ORIGÈNE
surnommé Adamantius, ayant perdu son père Léonide, qui reçut la palme du martyre dans la persécution allumée la dixième année du règne de Pertinax, resta pauvre à l'âge de dix-sept ans, avec sa mère et six frères. Ses biens avaient été confisqués à cause de sa religion. Vannée suivante il fut chargé, malgré sa jeunesse, de rallier les débris de l'Eglise d'Alexandrie, et il commença à y instruire les fidèles.
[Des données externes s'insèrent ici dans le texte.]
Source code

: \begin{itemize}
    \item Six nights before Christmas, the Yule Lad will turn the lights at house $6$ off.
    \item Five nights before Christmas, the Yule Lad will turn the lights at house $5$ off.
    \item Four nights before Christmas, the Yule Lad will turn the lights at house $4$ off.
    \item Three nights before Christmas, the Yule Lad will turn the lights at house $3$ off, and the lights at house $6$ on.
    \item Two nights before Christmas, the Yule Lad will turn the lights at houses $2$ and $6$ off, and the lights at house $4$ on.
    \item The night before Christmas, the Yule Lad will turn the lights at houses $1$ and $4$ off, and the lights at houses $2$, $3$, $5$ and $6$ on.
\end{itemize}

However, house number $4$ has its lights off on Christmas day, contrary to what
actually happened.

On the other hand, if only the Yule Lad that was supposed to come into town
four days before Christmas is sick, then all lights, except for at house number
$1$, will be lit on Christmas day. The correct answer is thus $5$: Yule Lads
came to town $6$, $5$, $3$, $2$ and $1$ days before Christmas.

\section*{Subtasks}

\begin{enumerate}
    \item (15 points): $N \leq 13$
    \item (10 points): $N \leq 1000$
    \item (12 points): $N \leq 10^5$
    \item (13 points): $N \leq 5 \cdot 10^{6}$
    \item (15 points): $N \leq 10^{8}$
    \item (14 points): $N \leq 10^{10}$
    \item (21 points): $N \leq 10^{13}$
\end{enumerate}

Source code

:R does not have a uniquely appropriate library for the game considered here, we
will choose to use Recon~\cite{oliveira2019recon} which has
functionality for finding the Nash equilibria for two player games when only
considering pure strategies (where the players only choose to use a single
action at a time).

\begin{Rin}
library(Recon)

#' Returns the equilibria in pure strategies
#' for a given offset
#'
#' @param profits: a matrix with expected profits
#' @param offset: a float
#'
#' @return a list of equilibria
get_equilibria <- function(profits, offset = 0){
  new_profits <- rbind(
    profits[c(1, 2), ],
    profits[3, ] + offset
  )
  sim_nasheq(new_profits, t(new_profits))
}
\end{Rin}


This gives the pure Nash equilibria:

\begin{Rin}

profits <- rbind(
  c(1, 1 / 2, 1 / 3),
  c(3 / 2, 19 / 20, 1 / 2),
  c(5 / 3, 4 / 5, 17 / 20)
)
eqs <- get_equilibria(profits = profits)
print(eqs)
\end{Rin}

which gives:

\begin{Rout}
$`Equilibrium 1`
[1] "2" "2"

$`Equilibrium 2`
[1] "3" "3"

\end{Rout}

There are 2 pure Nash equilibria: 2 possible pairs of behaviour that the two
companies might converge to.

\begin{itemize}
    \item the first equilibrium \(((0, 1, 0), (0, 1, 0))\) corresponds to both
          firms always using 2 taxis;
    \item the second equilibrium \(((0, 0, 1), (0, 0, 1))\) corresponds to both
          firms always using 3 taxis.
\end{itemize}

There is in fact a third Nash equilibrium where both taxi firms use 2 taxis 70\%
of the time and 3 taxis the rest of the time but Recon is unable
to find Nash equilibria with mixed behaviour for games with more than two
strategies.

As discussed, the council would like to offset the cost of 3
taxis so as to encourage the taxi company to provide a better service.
Dans la suite Démétrius, qui en était évêque, lui donna la chaire de Clément le prêtre, et ses leçons jouirent longtemps de la plus grande vogue. Il avait déjà atteint la moitié de sa carrière quand il fut appelé à Athènes, pour concilier les Eglises d'Achaïe qui étaient déchirées par les hérésies. En passant à Césarée il fut ordonné prêtre par Théoctyste, évêque de cette ville, et par Alexandre, évêque de Jérusalem. Cette démarche offensa Démétrius, dont le ressentiment éclata avec violence, et qui écrivit de tous côtés pour le rendre odieux. Avant d'aller à Césarée, Origène avait fait un voyage à Rome sous l'épiscopat de Zéphyrin, et à son retour à Alexandrie il s'était adjoint pour son enseignement Héraclès,qui, tout prêtre qu'il était, avait conservé le costume des philosophes. Ce dernier gouverna l'Eglise après Démétrius.
On peut juger de l'immense réputation d'Origène par l'empressement qu'on mettait à l'attirer. Firmilianus, évêque de Césarée, le convia, ainsi que tous les fidèles de Cappadoce, à se rendre à Césarée, et il l'y conserva longtemps. Dans la suite, ayant été visiter les lieux saints, il s'arrêta encore à Césarée, où l'évêque le reçut comme son maître. Il vint ensuite à Antioche à la prière de Mammée, mère de l'empereur Alexandre, et femme pleine de piété : il y fut comblé d'honneurs. Il entretenait avec Philippe, le premier des empereurs romains qui embrassa la religion chrétienne, et avec sa mère, une correspondance que nous n'avons plus. On sait jusqu'à quel point il poussa l'étude des saintes Ecritures : malgré son âge déjà avancé et malgré la répugnance des Grecs pour la langue hébraïque, il se soumit à l'apprendre; il réunit dans le même volume la traduction des Septante, les éditions d'Aquila, prosélyte du Pont, de Théodotien l'Ebionite, etde Symmaque qui partagea aussi cette hérésie, et qui composa pour l'appuyer des commentaires sur l'évangile de Mathieu ; il se procura encore, à force de soins, trois autres éditions qu'il mit en regard des précédentes. J'ai entre les mains ces trois éditions qui ont fait partie de sa bibliothèque.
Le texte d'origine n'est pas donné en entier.